Synthetic stucco, also known as "exterior insulation and finishing system" or EIFS, has been used since the 1950s as a highly efficient, waterproof exterior finish that has the appearance of cement stucco. The advantage of synthetic stucco is that houses covered in insulating synthetic stucco can be heated and cooled with less output. The disadvantage is that if the seals around synthetic stucco are compromised, moisture can get in but it can't get out, which can lead to rotting wood and other issues.
Look closely at the surface of the stucco. If there are cracks, it's likely that you have cement stucco, not synthetic. If there is any wire mesh visible under the cracks, it is most likely cement.
Spray a little water on the surface of the stucco. Synthetic stucco is waterproof, and will not absorb the liquid. Cement stucco will absorb it, then dry.
Tap on the surface of the stucco gently. If it has a hollow sound, it is likely synthetic stucco. If the sound is solid, it's cement.
Tips & Warnings
- If you still can't tell whether your stucco is real or synthetic, have a home inspector check it.

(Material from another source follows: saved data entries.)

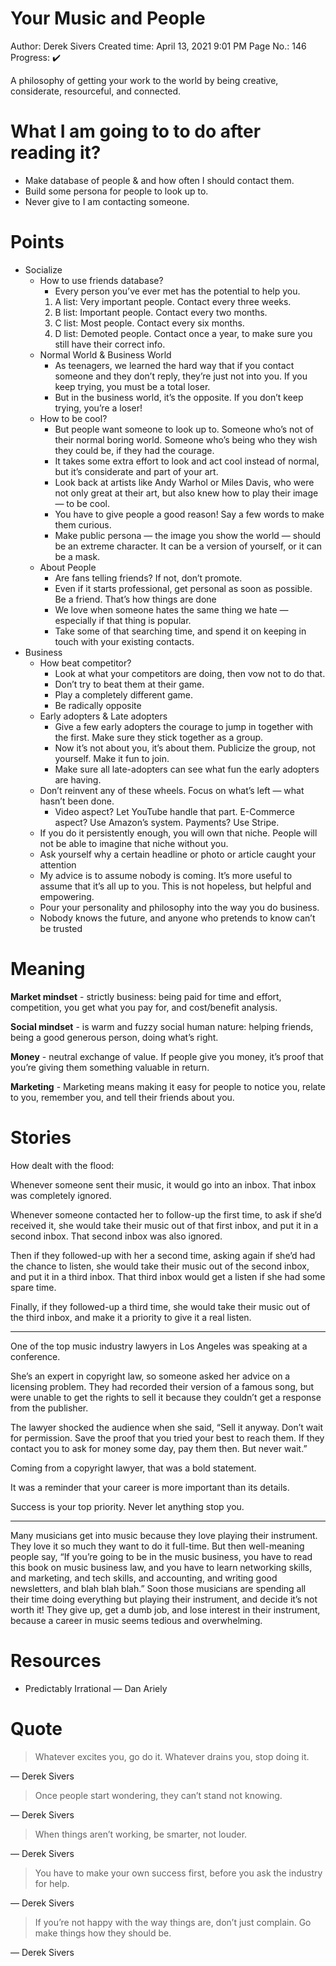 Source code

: # Your Music and People

Author: Derek Sivers Created time: April 13, 2021 9:01 PM Page No.: 146
Progress: ✔️

A philosophy of getting your work to the world by being creative, considerate,
resourceful, and connected.

# What I am going to to do after reading it?

- Make database of people & and how often I should contact them.
- Build some persona for people to look up to.
- Never give to I am contacting someone.

# Points

- Socialize
  - How to use friends database?
    - Every person you’ve ever met has the potential to help you.
    1. A list: Very important people. Contact every three weeks.
    2. B list: Important people. Contact every two months.
    3. C list: Most people. Contact every six months.
    4. D list: Demoted people. Contact once a year, to make sure you still have
       their correct info.
  - Normal World & Business World
    - As teenagers, we learned the hard way that if you contact someone and they
      don’t reply, they’re just not into you. If you keep trying, you must be a
      total loser.
    - But in the business world, it’s the opposite. If you don’t keep trying,
      you’re a loser!
  - How to be cool?
    - But people want someone to look up to. Someone who’s not of their normal
      boring world. Someone who’s being who they wish they could be, if they had
      the courage.
    - It takes some extra effort to look and act cool instead of normal, but
      it’s considerate and part of your art.
    - Look back at artists like Andy Warhol or Miles Davis, who were not only
      great at their art, but also knew how to play their image — to be cool.
    - You have to give people a good reason! Say a few words to make them
      curious.
    - Make public persona — the image you show the world — should be an extreme
      character. It can be a version of yourself, or it can be a mask.
  - About People
    - Are fans telling friends? If not, don’t promote.
    - Even if it starts professional, get personal as soon as possible. Be a
      friend. That’s how things are done
    - We love when someone hates the same thing we hate — especially if that
      thing is popular.
    - Take some of that searching time, and spend it on keeping in touch with
      your existing contacts.
- Business
  - How beat competitor?
    - Look at what your competitors are doing, then vow not to do that.
    - Don’t try to beat them at their game.
    - Play a completely different game.
    - Be radically opposite
  - Early adopters & Late adopters
    - Give a few early adopters the courage to jump in together with the first.
      Make sure they stick together as a group.
    - Now it’s not about you, it’s about them. Publicize the group, not
      yourself. Make it fun to join.
    - Make sure all late-adopters can see what fun the early adopters are
      having.
  - Don’t reinvent any of these wheels. Focus on what’s left — what hasn’t been
    done.
    - Video aspect? Let YouTube handle that part. E-Commerce aspect? Use
      Amazon’s system. Payments? Use Stripe.
  - If you do it persistently enough, you will own that niche. People will not
    be able to imagine that niche without you.
  - Ask yourself why a certain headline or photo or article caught your
    attention
  - My advice is to assume nobody is coming. It’s more useful to assume that
    it’s all up to you. This is not hopeless, but helpful and empowering.
  - Pour your personality and philosophy into the way you do business.
  - Nobody knows the future, and anyone who pretends to know can’t be trusted

# Meaning

**Market mindset** - strictly business: being paid for time and effort,
competition, you get what you pay for, and cost/benefit analysis.

**Social mindset** - is warm and fuzzy social human nature: helping friends,
being a good generous person, doing what’s right.

**Money** - neutral exchange of value. If people give you money, it’s proof that
you’re giving them something valuable in return.

**Marketing** - Marketing means making it easy for people to notice you, relate
to you, remember you, and tell their friends about you.

# Stories

How dealt with the flood:

Whenever someone sent their music, it would go into an inbox. That inbox was
completely ignored.

Whenever someone contacted her to follow-up the first time, to ask if she’d
received it, she would take their music out of that first inbox, and put it in a
second inbox. That second inbox was also ignored.

Then if they followed-up with her a second time, asking again if she’d had the
chance to listen, she would take their music out of the second inbox, and put it
in a third inbox. That third inbox would get a listen if she had some spare
time.

Finally, if they followed-up a third time, she would take their music out of the
third inbox, and make it a priority to give it a real listen.

---

One of the top music industry lawyers in Los Angeles was speaking at a
conference.

She’s an expert in copyright law, so someone asked her advice on a licensing
problem. They had recorded their version of a famous song, but were unable to
get the rights to sell it because they couldn’t get a response from the
publisher.

The lawyer shocked the audience when she said, “Sell it anyway. Don’t wait for
permission. Save the proof that you tried your best to reach them. If they
contact you to ask for money some day, pay them then. But never wait.”

Coming from a copyright lawyer, that was a bold statement.

It was a reminder that your career is more important than its details.

Success is your top priority. Never let anything stop you.

---

Many musicians get into music because they love playing their instrument. They
love it so much they want to do it full-time. But then well-meaning people say,
“If you’re going to be in the music business, you have to read this book on
music business law, and you have to learn networking skills, and marketing, and
tech skills, and accounting, and writing good newsletters, and blah blah blah.”
Soon those musicians are spending all their time doing everything but playing
their instrument, and decide it’s not worth it! They give up, get a dumb job,
and lose interest in their instrument, because a career in music seems tedious
and overwhelming.

# Resources

- Predictably Irrational — Dan Ariely

# Quote

> Whatever excites you, go do it. Whatever drains you, stop doing it.

— Derek Sivers

> Once people start wondering, they can’t stand not knowing.

— Derek Sivers

> When things aren’t working, be smarter, not louder.

— Derek Sivers

> You have to make your own success first, before you ask the industry for help.

— Derek Sivers

> If you’re not happy with the way things are, don’t just complain. Go make
> things how they should be.

— Derek Sivers
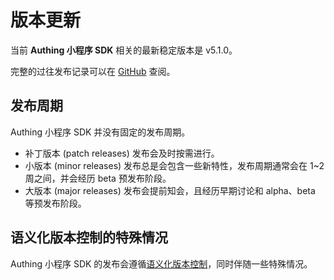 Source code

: # 版本更新

当前 **Authing 小程序 SDK** 相关的最新稳定版本是 v5.1.0。

完整的过往发布记录可以在 [GitHub](https://github.com/Authing/authing-js-sdk/releases) 查阅。

## 发布周期

Authing 小程序 SDK 并没有固定的发布周期。

- 补丁版本 (patch releases) 发布会及时按需进行。
- 小版本 (minor releases) 发布总是会包含一些新特性，发布周期通常会在 1~2 周之间，并会经历 beta 预发布阶段。
- 大版本 (major releases) 发布会提前知会，且经历早期讨论和 alpha、beta 等预发布阶段。

## 语义化版本控制的特殊情况

Authing 小程序 SDK 的发布会遵循[语义化版本控制](https://semver.org/)，同时伴随一些特殊情况。
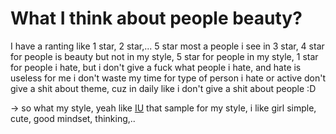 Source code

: # What I think about people beauty?

I have a ranting like 1 star, 2 star,... 5 star most a people i see in 3 star, 4 star for people is beauty but not in my style, 5 star for people in my style, 1 star for people i hate, but i don't give a fuck what people i hate, and hate is useless for me i don't waste my time for type of person i hate or active don't give a shit about theme, cuz in daily like i don't give a shit about people :D

→ so what my style, yeah like [IU](202109121020.md) that sample for my style, i like girl simple, cute,  good mindset, thinking,..
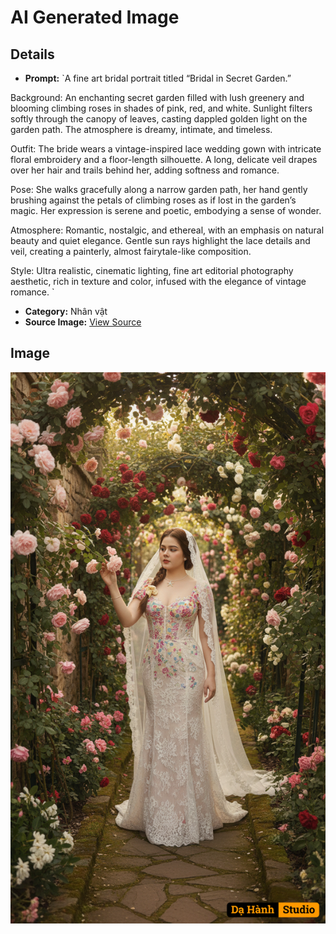 # AI Generated Image

## Details
- **Prompt:** `A fine art bridal portrait titled “Bridal in Secret Garden.”

Background: An enchanting secret garden filled with lush greenery and blooming climbing roses in shades of pink, red, and white. Sunlight filters softly through the canopy of leaves, casting dappled golden light on the garden path. The atmosphere is dreamy, intimate, and timeless.

Outfit: The bride wears a vintage-inspired lace wedding gown with intricate floral embroidery and a floor-length silhouette. A long, delicate veil drapes over her hair and trails behind her, adding softness and romance.

Pose: She walks gracefully along a narrow garden path, her hand gently brushing against the petals of climbing roses as if lost in the garden’s magic. Her expression is serene and poetic, embodying a sense of wonder.

Atmosphere: Romantic, nostalgic, and ethereal, with an emphasis on natural beauty and quiet elegance. Gentle sun rays highlight the lace details and veil, creating a painterly, almost fairytale-like composition.

Style: Ultra realistic, cinematic lighting, fine art editorial photography aesthetic, rich in texture and color, infused with the elegance of vintage romance. `
- **Category:** Nhân vật
- **Source Image:** [View Source](https://raw.githubusercontent.com/lenzcomvth/ImageLibrary/main/Female.png)

## Image
![AI Generated Image](./image-2025-10-03T08-45-22-594Z.png) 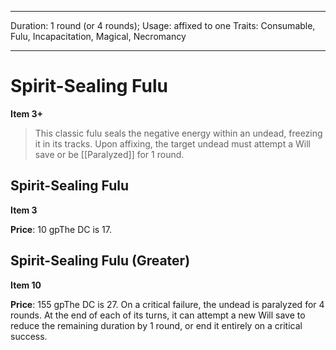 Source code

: 
---
Duration: 1 round (or 4 rounds);
Usage: affixed to one
Traits: Consumable, Fulu, Incapacitation, Magical, Necromancy

---

# Spirit-Sealing Fulu

**Item 3+**

> This classic fulu seals the negative energy within an undead, freezing it in its tracks. Upon affixing, the target undead must attempt a Will save or be [[Paralyzed]] for 1 round.

## Spirit-Sealing Fulu

**Item 3**

**Price**: 10 gpThe DC is 17.

## Spirit-Sealing Fulu (Greater)

**Item 10**

**Price**: 155 gpThe DC is 27. On a critical failure, the undead is paralyzed for 4 rounds. At the end of each of its turns, it can attempt a new Will save to reduce the remaining duration by 1 round, or end it entirely on a critical success.
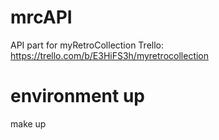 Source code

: # mrcAPI
API part for myRetroCollection
Trello: https://trello.com/b/E3HiFS3h/myretrocollection

# environment up
make up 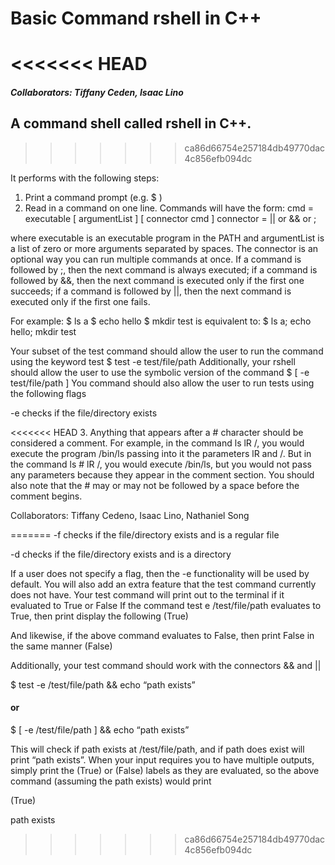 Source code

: # Basic Command rshell in C++
<<<<<<< HEAD
=======
##### Collaborators: Tiffany Ceden, Isaac Lino
## A command shell called rshell in C++. 
>>>>>>> ca86d66754e257184db49770dac4c856efb094dc

It performs with the following steps:

  1. Print a command prompt (e.g.  $ )
  2. Read in a command on one line. Commands will have the form:
cmd       = executable [ argumentList ] [ connector cmd ]
connector = || or && or ;

where executable is an executable program in the PATH and argumentList is a list of zero or more arguments separated by spaces. The connector is an optional way you can run multiple commands at once. If a command is followed by ;, then the next command is always executed; if a command is followed by &&, then the next command is executed only if the first one succeeds; if a command is followed by ||, then the next command is executed only if the first one fails. 

For example:
     $ ls ­a
     $ echo hello
     $ mkdir test
is equivalent to:
     $ ls ­a; echo hello; mkdir test

Your subset of the test command should allow the user to run the command using the keyword test
$ test -e test/file/path
Additionally, your rshell should allow the user to use the symbolic version of the command
$ [ -e test/file/path ]
You command should also allow the user to run tests using the following flags


-e checks if the file/directory exists

<<<<<<< HEAD
3. Anything that appears after a # character should be considered a comment. For example, in the command ls ­lR /, you would execute the program /bin/ls passing into it the parameters ­lR and /. But in the command ls # ­lR /, you would execute /bin/ls, but you would not pass any parameters because they appear in the comment section. You should also note that the # may or may not be followed by a space before the comment begins. 
 
Collaborators: Tiffany Cedeno, Isaac Lino, Nathaniel Song

=======
-f checks if the file/directory exists and is a regular file

-d checks if the file/directory exists and is a directory


If a user does not specify a flag, then the -e functionality will be used by default.
You will also add an extra feature that the test command currently does not have. Your test command will print out to the terminal if it evaluated to True or False
If the command test ­e /test/file/path evaluates to True, then print display the following
(True)
   
And likewise, if the above command evaluates to False, then print False in the same manner
(False)

Additionally, your test command should work with the connectors && and || 

$ test -e /test/file/path && echo “path exists”

#### or 

$ [ -e /test/file/path ] && echo “path exists”

This will check if path exists at /test/file/path, and if path does exist will print “path exists”.
When your input requires you to have multiple outputs, simply print the (True) or (False) labels as they are evaluated, so the above command (assuming the path exists) would print

(True)

path exists
>>>>>>> ca86d66754e257184db49770dac4c856efb094dc
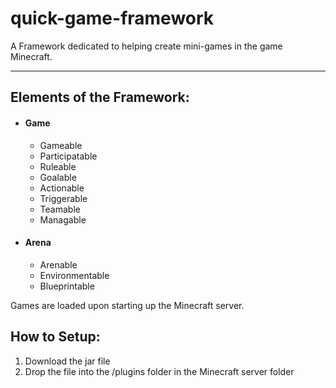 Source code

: quick-game-framework
====================

A Framework dedicated to helping create mini-games in the game Minecraft.

--------------------------------------------------------------------------------

<h2>Elements of the Framework:</h2>
<ul>
  <li><h4>Game</h4>
    <ul>
      <li>Gameable</li>
      <li>Participatable</li>
      <li>Ruleable</li>
      <li>Goalable</li>
      <li>Actionable</li>
      <li>Triggerable</li>
      <li>Teamable</li>
      <li>Managable</li>
    </ul>
  </li>
  <li><h4>Arena</h4>
    <ul>
      <li>Arenable</li>
      <li>Environmentable</li>
      <li>Blueprintable</li>
    </ul>
</ul>

<p>Games are loaded upon starting up the Minecraft server.</p>

<h2>How to Setup:</h2>
<ol>
  <li>Download the jar file</li>
  <li>Drop the file into the /plugins folder in the Minecraft server folder</li>
</ol>
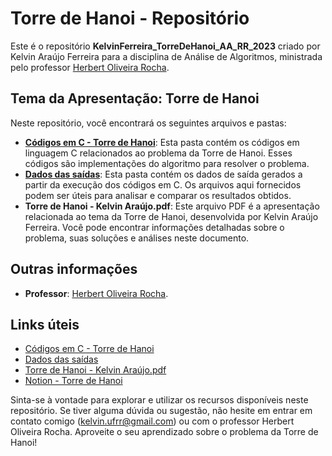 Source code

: # Torre de Hanoi - Repositório

Este é o repositório **KelvinFerreira_TorreDeHanoi_AA_RR_2023** criado por Kelvin Araújo Ferreira para a disciplina de Análise de Algoritmos, ministrada pelo professor [Herbert Oliveira Rocha](https://github.com/hbgit).

## Tema da Apresentação: Torre de Hanoi

Neste repositório, você encontrará os seguintes arquivos e pastas:

- **[Códigos em C - Torre de Hanoi](https://github.com/DilliKel/KelvinFerreira_TorreDeHanoi_AA_RR_2023/tree/ad23ca7b38bf6b15aec397bb1fc983b95713b917/C%C3%B3digos%20em%20C%20-%20Torre%20de%20Hanoi)**: Esta pasta contém os códigos em linguagem C relacionados ao problema da Torre de Hanoi. Esses códigos são implementações do algoritmo para resolver o problema.
- **[Dados das saídas](https://github.com/DilliKel/KelvinFerreira_TorreDeHanoi_AA_RR_2023/tree/ad23ca7b38bf6b15aec397bb1fc983b95713b917/Dados%20das%20sa%C3%ADdas)**: Esta pasta contém os dados de saída gerados a partir da execução dos códigos em C. Os arquivos aqui fornecidos podem ser úteis para analisar e comparar os resultados obtidos.
- **Torre de Hanoi - Kelvin Araújo.pdf**: Este arquivo PDF é a apresentação relacionada ao tema da Torre de Hanoi, desenvolvida por Kelvin Araújo Ferreira. Você pode encontrar informações detalhadas sobre o problema, suas soluções e análises neste documento.

## Outras informações

- **Professor**: [Herbert Oliveira Rocha](https://github.com/hbgit).

## Links úteis

- [Códigos em C - Torre de Hanoi](https://github.com/DilliKel/KelvinFerreira_TorreDeHanoi_AA_RR_2023/tree/ad23ca7b38bf6b15aec397bb1fc983b95713b917/C%C3%B3digos%20em%20C%20-%20Torre%20de%20Hanoi)
- [Dados das saídas](https://github.com/DilliKel/KelvinFerreira_TorreDeHanoi_AA_RR_2023/tree/ad23ca7b38bf6b15aec397bb1fc983b95713b917/Dados%20das%20sa%C3%ADdas)
- [Torre de Hanoi - Kelvin Araújo.pdf](./Torre%20de%20Hanoi%20-%20Kelvin%20Araújo.pdf)
- [Notion - Torre de Hanoi](https://dillikel.notion.site/dillikel/Semin-rio-Torre-de-Han-i-An-lise-de-Algoritmos-04bda69bc2e34fb590cb28f6946274fb)

Sinta-se à vontade para explorar e utilizar os recursos disponíveis neste repositório. Se tiver alguma dúvida ou sugestão, não hesite em entrar em contato comigo (kelvin.ufrr@gmail.com) ou com o professor Herbert Oliveira Rocha. Aproveite o seu aprendizado sobre o problema da Torre de Hanoi!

- If your home was built before 1980 and the exterior hasn't had a major renovation, your stucco is real; however, many newer homes also have real stucco, so a newer home doesn't automatically indicate synthetic stucco.
- Synthetic stucco with broken seals on joints around windows and punctures in the surface can lead to serious damage to your home. If you see any problems, have them fixed by a professional as soon as possible.